• [WHAT IS BEING ASKED]: Please report each line of the data below that contains "서브클래스의".

• [DATASET EXTRACT]:
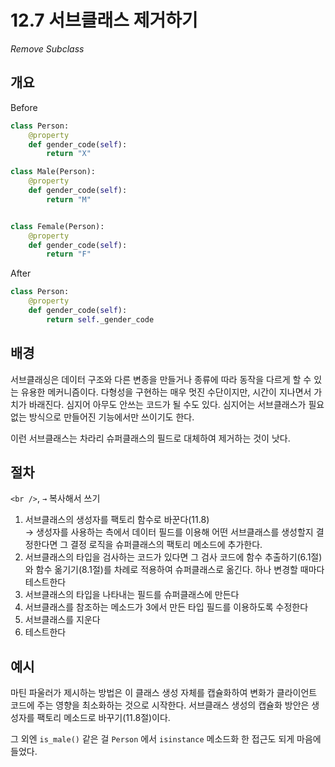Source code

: # 12.7 서브클래스 제거하기

_Remove Subclass_

## 개요

Before

```python
class Person:
    @property
    def gender_code(self):
        return "X"

class Male(Person):
    @property
    def gender_code(self):
        return "M"


class Female(Person):
    @property
    def gender_code(self):
        return "F"
```

After

```python
class Person:
    @property
    def gender_code(self):
        return self._gender_code
```

## 배경

서브클래싱은 데이터 구조와 다른 변종을 만들거나 종류에 따라 동작을 다르게 할 수 있는 유용한 메커니즘이다.
다형성을 구현하는 매우 멋진 수단이지만, 시간이 지나면서 가치가 바래진다. 심지어 아무도 안쓰는 코드가 될 수도 있다.
심지어는 서브클래스가 필요없는 방식으로 만들어진 기능에서만 쓰이기도 한다.

이런 서브클래스는 차라리 슈퍼클래스의 필드로 대체하여 제거하는 것이 낫다.

## 절차

`<br />`, `→` 복사해서 쓰기

1. 서브클래스의 생성자를 팩토리 함수로 바꾼다(11.8) <br />
→ 생성자를 사용하는 측에서 데이터 필드를 이용해 어떤 서브클래스를 생성할지 결정한다면 그 결정 로직을 슈퍼클래스의 팩토리 메소드에 추가한다.
2. 서브클래스의 타입을 검사하는 코드가 있다면 그 검사 코드에 함수 추출하기(6.1절)와 함수 옮기기(8.1절)를 차례로 적용하여 슈퍼클래스로 옮긴다. 하나 변경할 때마다 테스트한다
3. 서브클래스의 타입을 나타내는 필드를 슈퍼클래스에 만든다
4. 서브클래스를 참조하는 메소드가 3에서 만든 타입 필드를 이용하도록 수정한다
5. 서브클래스를 지운다
6. 테스트한다

## 예시

마틴 파울러가 제시하는 방법은 이 클래스 생성 자체를 캡슐화하여 변화가 클라이언트 코드에 주는 영향을 최소화하는 것으로 시작한다.
서브클래스 생성의 캡슐화 방안은 생성자를 팩토리 메소드로 바꾸기(11.8절)이다.

그 외엔 `is_male()` 같은 걸 `Person` 에서 `isinstance` 메소드화 한 접근도 되게 마음에 들었다.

• [EXERCISE ANSWER]:
1. 서브클래스의 생성자를 팩토리 함수로 바꾼다(11.8) <br />
2. 서브클래스의 타입을 검사하는 코드가 있다면 그 검사 코드에 함수 추출하기(6.1절)와 함수 옮기기(8.1절)를 차례로 적용하여 슈퍼클래스로 옮긴다. 하나 변경할 때마다 테스트한다
3. 서브클래스의 타입을 나타내는 필드를 슈퍼클래스에 만든다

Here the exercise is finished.